### [Plain-text document sources]

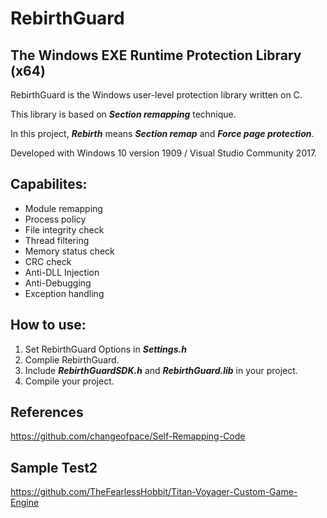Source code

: # RebirthGuard

## The Windows EXE Runtime Protection Library (x64)


RebirthGuard is the Windows user-level protection library written on C.

This library is based on *__Section remapping__* technique.

In this project, *__Rebirth__* means *__Section remap__* and *__Force page protection__*.

Developed with Windows 10 version 1909 / Visual Studio Community 2017.


## Capabilites:
* Module remapping
* Process policy
* File integrity check
* Thread filtering
* Memory status check
* CRC check
* Anti-DLL Injection
* Anti-Debugging
* Exception handling


## How to use:
1. Set RebirthGuard Options in *__Settings.h__*
2. Complie RebirthGuard.
3. Include *__RebirthGuardSDK.h__* and *__RebirthGuard.lib__* in your project.
4. Compile your project.


## References
https://github.com/changeofpace/Self-Remapping-Code

## Sample Test2
https://github.com/TheFearlessHobbit/Titan-Voyager-Custom-Game-Engine

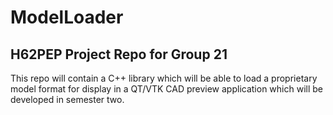 # ModelLoader
## H62PEP Project Repo for Group 21
This repo will contain a C++ library which will be able to load a proprietary model format for display in a QT/VTK CAD preview application which will be developed in semester two.
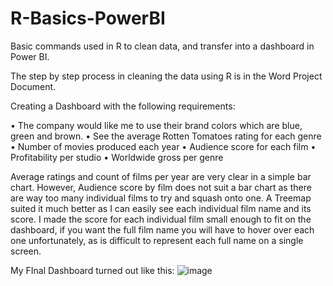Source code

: # R-Basics-PowerBI
Basic commands used in R to clean data, and transfer into a dashboard in Power BI.

The step by step process in cleaning the data using R is in the Word Project Document.

Creating a Dashboard with the following requirements:

•	The company would like me to use their brand colors which are blue, green and brown.
•	See the average Rotten Tomatoes rating for each genre
•	Number of movies produced each year
•	Audience score for each film
•	Profitability per studio
•	Worldwide gross per genre


Average ratings and count of films per year are very clear in a simple bar chart. However, Audience score by film does not suit a bar chart as there are way too many individual films to try and squash onto one. A Treemap suited it much better as I can easily see each individual film name and its score. I made the score for each individual film small enough to fit on the dashboard, if you want the full film name you will have to hover over each one unfortunately, as is difficult to represent each full name on a single screen.


My FInal Dashboard turned out like this:
![image](https://github.com/Jonny-cmd/R-Basics-PowerBI/assets/133645997/ef02164d-ae1e-4b88-933b-74ef67d746bf)
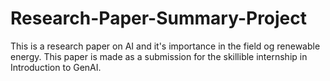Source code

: # Research-Paper-Summary-Project
This is a research paper on AI and it's importance in the field og renewable energy. This paper is made as a submission for the skillible internship in Introduction to GenAI.
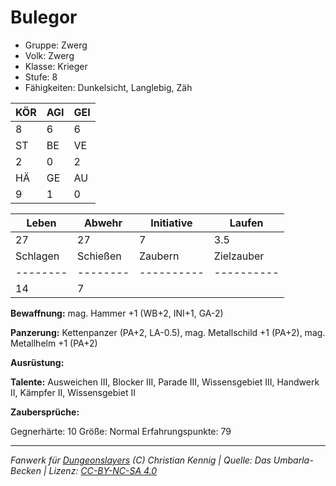 # Bulegor  
- Gruppe: Zwerg  
- Volk: Zwerg  
- Klasse: Krieger  
- Stufe: 8  
- Fähigkeiten: Dunkelsicht, Langlebig, Zäh  


| KÖR | AGI | GEI |  
| --- | --- | --- |  
| 8   | 6   | 6   |
| ST  | BE  | VE  |  
| 2   | 0   | 2   |
| HÄ  | GE  | AU  |  
| 9   | 1   | 0   |


| Leben    | Abwehr   | Initiative | Laufen     |
| -------- | -------- | ---------- | ---------- |
| 27       | 27       | 7          | 3.5        |
| Schlagen | Schießen | Zaubern    | Zielzauber |
| -------- | -------- | ---------- | ---------- |
| 14       | 7        |            |            |

**Bewaffnung:**
mag. Hammer +1 (WB+2, INI+1, GA-2)

**Panzerung:**
Kettenpanzer (PA+2, LA-0.5), mag. Metallschild +1 (PA+2), mag. Metallhelm +1 (PA+2)

**Ausrüstung:**


**Talente:**
Ausweichen III, Blocker III, Parade III, Wissensgebiet III, Handwerk II, Kämpfer II, Wissensgebiet II

**Zaubersprüche:**


Gegnerhärte: 10
Größe: Normal
Erfahrungspunkte: 79



___
*Fanwerk für [Dungeonslayers](https://www.dungeonslayers.net/) (C) Christian Kennig | Quelle: Das Umbarla-Becken | Lizenz: [CC-BY-NC-SA 4.0](https://creativecommons.org/licenses/by-nc-sa/4.0/deed.de)*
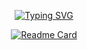
[<p align="center">![Typing SVG](https://readme-typing-svg.demolab.com?font=Fira+Code&pause=1000&color=1FF750&center=true&vCenter=true&width=435&lines=Hello+World+from+dimension+C-137)](https://thomas-pegot.github.io)


[<p align="center">![Readme Card](https://github-readme-stats.vercel.app/api/pin/?username=thomas-pegot&repo=esp32-motion&show_icons=true&theme=radical&bg_color=1F222E&title_color=1FF750&hide_border=true&icon_color=F8D866&show_icons=false)</p>](https://github.com/thomas-pegot/esp32-motion)

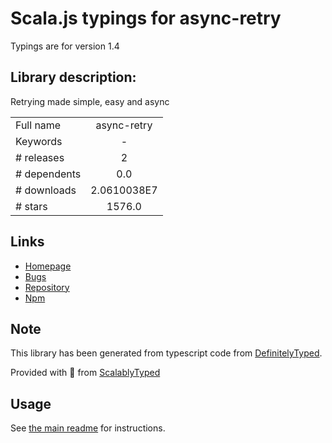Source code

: 
# Scala.js typings for async-retry

Typings are for version 1.4

## Library description:
Retrying made simple, easy and async

|                    |                 |
| ------------------ | :-------------: |
| Full name          | async-retry |
| Keywords           | - |
| # releases         | 2 |
| # dependents       | 0.0 |
| # downloads        | 2.0610038E7 |
| # stars            | 1576.0 |

## Links
- [Homepage](https://github.com/vercel/async-retry#readme)
- [Bugs](https://github.com/vercel/async-retry/issues)
- [Repository](https://github.com/vercel/async-retry)
- [Npm](https://www.npmjs.com/package/async-retry)
    


## Note
This library has been generated from typescript code from [DefinitelyTyped](https://definitelytyped.org).

Provided with :purple_heart: from [ScalablyTyped](https://github.com/oyvindberg/ScalablyTyped)

## Usage
See [the main readme](../../readme.md) for instructions.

### [TASK]
Make a word-for-word copy of the records above, excluding all pictures.

### [REPLY TO THE EXERCISE]
Source code

: # RebirthGuard

## The Windows EXE Runtime Protection Library (x64)


RebirthGuard is the Windows user-level protection library written on C.

This library is based on *__Section remapping__* technique.

In this project, *__Rebirth__* means *__Section remap__* and *__Force page protection__*.

Developed with Windows 10 version 1909 / Visual Studio Community 2017.


## Capabilites:
* Module remapping
* Process policy
* File integrity check
* Thread filtering
* Memory status check
* CRC check
* Anti-DLL Injection
* Anti-Debugging
* Exception handling


## How to use:
1. Set RebirthGuard Options in *__Settings.h__*
2. Complie RebirthGuard.
3. Include *__RebirthGuardSDK.h__* and *__RebirthGuard.lib__* in your project.
4. Compile your project.


## References
https://github.com/changeofpace/Self-Remapping-Code

## Sample Test2
https://github.com/TheFearlessHobbit/Titan-Voyager-Custom-Game-Engine

 # ModelLoader
## H62PEP Project Repo for Group 21
This repo will contain a C++ library which will be able to load a proprietary model format for display in a QT/VTK CAD preview application which will be developed in semester two.
Source code

: # R-Basics-PowerBI
Basic commands used in R to clean data, and transfer into a dashboard in Power BI.

The step by step process in cleaning the data using R is in the Word Project Document.

Creating a Dashboard with the following requirements:

•	The company would like me to use their brand colors which are blue, green and brown.
•	See the average Rotten Tomatoes rating for each genre
•	Number of movies produced each year
•	Audience score for each film
•	Profitability per studio
•	Worldwide gross per genre


Average ratings and count of films per year are very clear in a simple bar chart. However, Audience score by film does not suit a bar chart as there are way too many individual films to try and squash onto one. A Treemap suited it much better as I can easily see each individual film name and its score. I made the score for each individual film small enough to fit on the dashboard, if you want the full film name you will have to hover over each one unfortunately, as is difficult to represent each full name on a single screen.


My FInal Dashboard turned out like this:
![image](https://github.com/Jonny-cmd/R-Basics-PowerBI/assets/133645997/ef02164d-ae1e-4b88-933b-74ef67d746bf)
Source code

: # Research-Paper-Summary-Project
This is a research paper on AI and it's importance in the field og renewable energy. This paper is made as a submission for the skillible internship in Introduction to GenAI.
 # Bulegor  
- Gruppe: Zwerg  
- Volk: Zwerg  
- Klasse: Krieger  
- Stufe: 8  
- Fähigkeiten: Dunkelsicht, Langlebig, Zäh  


| KÖR | AGI | GEI |  
| --- | --- | --- |  
| 8   | 6   | 6   |
| ST  | BE  | VE  |  
| 2   | 0   | 2   |
| HÄ  | GE  | AU  |  
| 9   | 1   | 0   |


| Leben    | Abwehr   | Initiative | Laufen     |
| -------- | -------- | ---------- | ---------- |
| 27       | 27       | 7          | 3.5        |
| Schlagen | Schießen | Zaubern    | Zielzauber |
| -------- | -------- | ---------- | ---------- |
| 14       | 7        |            |            |

**Bewaffnung:**
mag. Hammer +1 (WB+2, INI+1, GA-2)

**Panzerung:**
Kettenpanzer (PA+2, LA-0.5), mag. Metallschild +1 (PA+2), mag. Metallhelm +1 (PA+2)

**Ausrüstung:**


**Talente:**
Ausweichen III, Blocker III, Parade III, Wissensgebiet III, Handwerk II, Kämpfer II, Wissensgebiet II

**Zaubersprüche:**


Gegnerhärte: 10
Größe: Normal
Erfahrungspunkte: 79



___
*Fanwerk für [Dungeonslayers](https://www.dungeonslayers.net/) (C) Christian Kennig | Quelle: Das Umbarla-Becken | Lizenz: [CC-BY-NC-SA 4.0](https://creativecommons.org/licenses/by-nc-sa/4.0/deed.de)*
[<p align="center">![Typing SVG](https://readme-typing-svg.demolab.com?font=Fira+Code&pause=1000&color=1FF750&center=true&vCenter=true&width=435&lines=Hello+World+from+dimension+C-137)](https://thomas-pegot.github.io)


[<p align="center">![Readme Card](https://github-readme-stats.vercel.app/api/pin/?username=thomas-pegot&repo=esp32-motion&show_icons=true&theme=radical&bg_color=1F222E&title_color=1FF750&hide_border=true&icon_color=F8D866&show_icons=false)</p>](https://github.com/thomas-pegot/esp32-motion)

Source code

: 
# Scala.js typings for async-retry

Typings are for version 1.4

## Library description:
Retrying made simple, easy and async

|                    |                 |
| ------------------ | :-------------: |
| Full name          | async-retry |
| Keywords           | - |
| # releases         | 2 |
| # dependents       | 0.0 |
| # downloads        | 2.0610038E7 |
| # stars            | 1576.0 |

## Links
- [Homepage](https://github.com/vercel/async-retry#readme)
- [Bugs](https://github.com/vercel/async-retry/issues)
- [Repository](https://github.com/vercel/async-retry)
- [Npm](https://www.npmjs.com/package/async-retry)
    


## Note
This library has been generated from typescript code from [DefinitelyTyped](https://definitelytyped.org).

Provided with :purple_heart: from [ScalablyTyped](https://github.com/oyvindberg/ScalablyTyped)

## Usage
See [the main readme](../../readme.md) for instructions.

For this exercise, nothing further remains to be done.